/---

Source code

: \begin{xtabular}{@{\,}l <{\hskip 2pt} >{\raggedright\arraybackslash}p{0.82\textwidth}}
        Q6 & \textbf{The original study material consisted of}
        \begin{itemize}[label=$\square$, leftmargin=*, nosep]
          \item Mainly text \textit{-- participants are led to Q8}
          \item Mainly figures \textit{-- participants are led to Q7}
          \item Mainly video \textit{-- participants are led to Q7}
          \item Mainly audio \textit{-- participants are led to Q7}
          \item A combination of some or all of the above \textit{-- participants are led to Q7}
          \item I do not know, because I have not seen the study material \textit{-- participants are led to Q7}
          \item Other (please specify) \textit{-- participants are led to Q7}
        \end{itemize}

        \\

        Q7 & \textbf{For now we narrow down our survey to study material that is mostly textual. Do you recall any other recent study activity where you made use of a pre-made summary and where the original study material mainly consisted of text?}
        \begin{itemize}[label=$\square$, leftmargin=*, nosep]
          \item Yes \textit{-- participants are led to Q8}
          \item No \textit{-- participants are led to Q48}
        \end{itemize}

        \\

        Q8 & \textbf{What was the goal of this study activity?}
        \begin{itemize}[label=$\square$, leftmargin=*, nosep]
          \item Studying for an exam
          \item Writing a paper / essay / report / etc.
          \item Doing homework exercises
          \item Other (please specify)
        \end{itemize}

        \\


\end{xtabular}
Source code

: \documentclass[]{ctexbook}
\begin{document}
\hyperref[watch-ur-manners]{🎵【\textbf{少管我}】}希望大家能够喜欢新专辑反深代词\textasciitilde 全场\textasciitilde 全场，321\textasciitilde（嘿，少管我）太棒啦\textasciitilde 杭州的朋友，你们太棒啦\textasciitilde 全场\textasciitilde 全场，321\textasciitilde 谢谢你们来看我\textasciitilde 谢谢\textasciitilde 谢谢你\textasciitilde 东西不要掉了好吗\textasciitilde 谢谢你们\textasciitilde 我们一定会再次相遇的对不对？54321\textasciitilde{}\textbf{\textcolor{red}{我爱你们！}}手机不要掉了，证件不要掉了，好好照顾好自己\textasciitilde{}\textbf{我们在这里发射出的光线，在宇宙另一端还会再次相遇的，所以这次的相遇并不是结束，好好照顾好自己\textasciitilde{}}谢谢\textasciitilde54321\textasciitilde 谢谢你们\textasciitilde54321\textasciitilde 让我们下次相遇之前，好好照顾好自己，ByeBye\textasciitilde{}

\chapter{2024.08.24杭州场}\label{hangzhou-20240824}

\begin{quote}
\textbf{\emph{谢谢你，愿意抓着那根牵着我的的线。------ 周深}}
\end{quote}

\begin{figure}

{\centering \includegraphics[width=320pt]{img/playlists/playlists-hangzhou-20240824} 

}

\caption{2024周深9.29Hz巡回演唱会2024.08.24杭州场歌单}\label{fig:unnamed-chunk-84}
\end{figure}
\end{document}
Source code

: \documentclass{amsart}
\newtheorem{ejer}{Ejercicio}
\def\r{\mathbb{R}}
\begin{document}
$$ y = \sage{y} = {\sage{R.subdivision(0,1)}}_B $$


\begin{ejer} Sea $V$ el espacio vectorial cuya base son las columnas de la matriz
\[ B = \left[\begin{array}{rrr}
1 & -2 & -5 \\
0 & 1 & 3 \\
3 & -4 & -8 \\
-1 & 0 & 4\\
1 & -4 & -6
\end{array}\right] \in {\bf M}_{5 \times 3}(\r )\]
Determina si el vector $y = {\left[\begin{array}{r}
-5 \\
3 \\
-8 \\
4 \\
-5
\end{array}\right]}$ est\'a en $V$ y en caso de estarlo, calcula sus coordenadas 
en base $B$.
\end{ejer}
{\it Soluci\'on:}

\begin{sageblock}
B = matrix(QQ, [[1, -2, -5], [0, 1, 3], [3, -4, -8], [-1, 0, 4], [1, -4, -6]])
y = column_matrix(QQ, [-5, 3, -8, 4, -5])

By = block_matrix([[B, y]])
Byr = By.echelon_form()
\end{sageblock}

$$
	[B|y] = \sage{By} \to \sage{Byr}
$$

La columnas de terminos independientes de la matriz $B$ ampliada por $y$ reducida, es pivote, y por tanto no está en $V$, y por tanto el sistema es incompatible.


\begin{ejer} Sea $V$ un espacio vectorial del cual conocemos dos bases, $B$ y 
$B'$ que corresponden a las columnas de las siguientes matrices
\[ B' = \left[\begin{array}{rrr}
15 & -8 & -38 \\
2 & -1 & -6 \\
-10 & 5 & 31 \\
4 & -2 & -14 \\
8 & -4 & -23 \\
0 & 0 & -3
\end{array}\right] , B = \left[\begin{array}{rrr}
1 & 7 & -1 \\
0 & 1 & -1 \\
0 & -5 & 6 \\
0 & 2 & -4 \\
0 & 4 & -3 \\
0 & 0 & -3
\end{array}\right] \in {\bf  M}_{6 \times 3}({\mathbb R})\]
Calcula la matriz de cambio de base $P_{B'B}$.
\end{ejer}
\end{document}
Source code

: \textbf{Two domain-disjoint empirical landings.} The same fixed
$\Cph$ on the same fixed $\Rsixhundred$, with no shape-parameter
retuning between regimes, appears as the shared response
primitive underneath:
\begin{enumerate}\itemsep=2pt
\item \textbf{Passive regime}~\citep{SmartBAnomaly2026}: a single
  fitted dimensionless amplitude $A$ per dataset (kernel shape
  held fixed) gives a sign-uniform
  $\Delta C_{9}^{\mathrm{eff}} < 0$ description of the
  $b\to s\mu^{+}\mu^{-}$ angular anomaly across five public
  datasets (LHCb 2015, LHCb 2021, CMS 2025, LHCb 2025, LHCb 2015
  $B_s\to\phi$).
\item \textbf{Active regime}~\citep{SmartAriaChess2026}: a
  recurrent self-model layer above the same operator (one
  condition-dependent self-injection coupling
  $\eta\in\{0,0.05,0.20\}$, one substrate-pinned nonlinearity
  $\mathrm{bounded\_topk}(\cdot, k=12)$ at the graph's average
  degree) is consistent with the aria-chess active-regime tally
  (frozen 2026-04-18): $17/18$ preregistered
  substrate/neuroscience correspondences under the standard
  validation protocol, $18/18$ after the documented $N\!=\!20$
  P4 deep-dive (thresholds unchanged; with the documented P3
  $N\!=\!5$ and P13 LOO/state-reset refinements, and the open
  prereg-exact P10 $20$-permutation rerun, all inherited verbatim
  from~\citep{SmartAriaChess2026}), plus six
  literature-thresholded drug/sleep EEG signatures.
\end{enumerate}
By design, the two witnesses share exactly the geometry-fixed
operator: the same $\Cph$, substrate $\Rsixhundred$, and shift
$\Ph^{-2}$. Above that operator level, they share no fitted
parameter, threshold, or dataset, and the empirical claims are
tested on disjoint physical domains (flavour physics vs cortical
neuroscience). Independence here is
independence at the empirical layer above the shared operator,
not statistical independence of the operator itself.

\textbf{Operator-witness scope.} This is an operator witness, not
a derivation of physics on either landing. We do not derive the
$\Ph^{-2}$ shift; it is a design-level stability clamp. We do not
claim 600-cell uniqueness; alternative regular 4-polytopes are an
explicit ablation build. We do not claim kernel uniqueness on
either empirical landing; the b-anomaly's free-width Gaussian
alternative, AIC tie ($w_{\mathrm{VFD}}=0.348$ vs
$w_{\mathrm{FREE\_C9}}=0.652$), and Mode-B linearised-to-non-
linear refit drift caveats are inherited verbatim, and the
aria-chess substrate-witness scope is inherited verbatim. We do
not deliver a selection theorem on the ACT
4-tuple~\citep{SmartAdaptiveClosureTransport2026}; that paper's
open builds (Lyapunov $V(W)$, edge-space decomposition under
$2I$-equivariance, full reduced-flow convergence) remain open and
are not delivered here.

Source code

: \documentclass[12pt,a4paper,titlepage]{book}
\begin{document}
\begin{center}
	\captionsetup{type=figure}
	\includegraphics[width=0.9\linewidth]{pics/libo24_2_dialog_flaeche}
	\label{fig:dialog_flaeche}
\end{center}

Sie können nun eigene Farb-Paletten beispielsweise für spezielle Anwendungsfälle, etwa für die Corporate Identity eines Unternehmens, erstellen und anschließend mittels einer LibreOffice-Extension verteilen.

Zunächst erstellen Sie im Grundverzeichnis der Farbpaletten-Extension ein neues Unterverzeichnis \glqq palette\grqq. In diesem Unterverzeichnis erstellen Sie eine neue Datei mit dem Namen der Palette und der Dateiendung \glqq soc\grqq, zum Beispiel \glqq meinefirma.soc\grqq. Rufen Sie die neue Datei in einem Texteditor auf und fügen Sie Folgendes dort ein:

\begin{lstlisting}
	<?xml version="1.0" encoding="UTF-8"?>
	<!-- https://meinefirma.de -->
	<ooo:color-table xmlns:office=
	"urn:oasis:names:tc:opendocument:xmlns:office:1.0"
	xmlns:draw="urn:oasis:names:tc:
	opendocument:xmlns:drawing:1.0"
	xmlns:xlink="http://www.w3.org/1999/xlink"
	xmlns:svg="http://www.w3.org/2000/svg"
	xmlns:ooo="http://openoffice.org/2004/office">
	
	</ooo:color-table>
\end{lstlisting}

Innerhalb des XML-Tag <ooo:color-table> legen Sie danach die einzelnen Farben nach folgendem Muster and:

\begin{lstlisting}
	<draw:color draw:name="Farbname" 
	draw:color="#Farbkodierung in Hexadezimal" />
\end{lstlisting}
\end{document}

\---

> Exercise requirements
Looking at the records above, how many lines have the word "level" in them? State the number only.

> Response to the exercise
2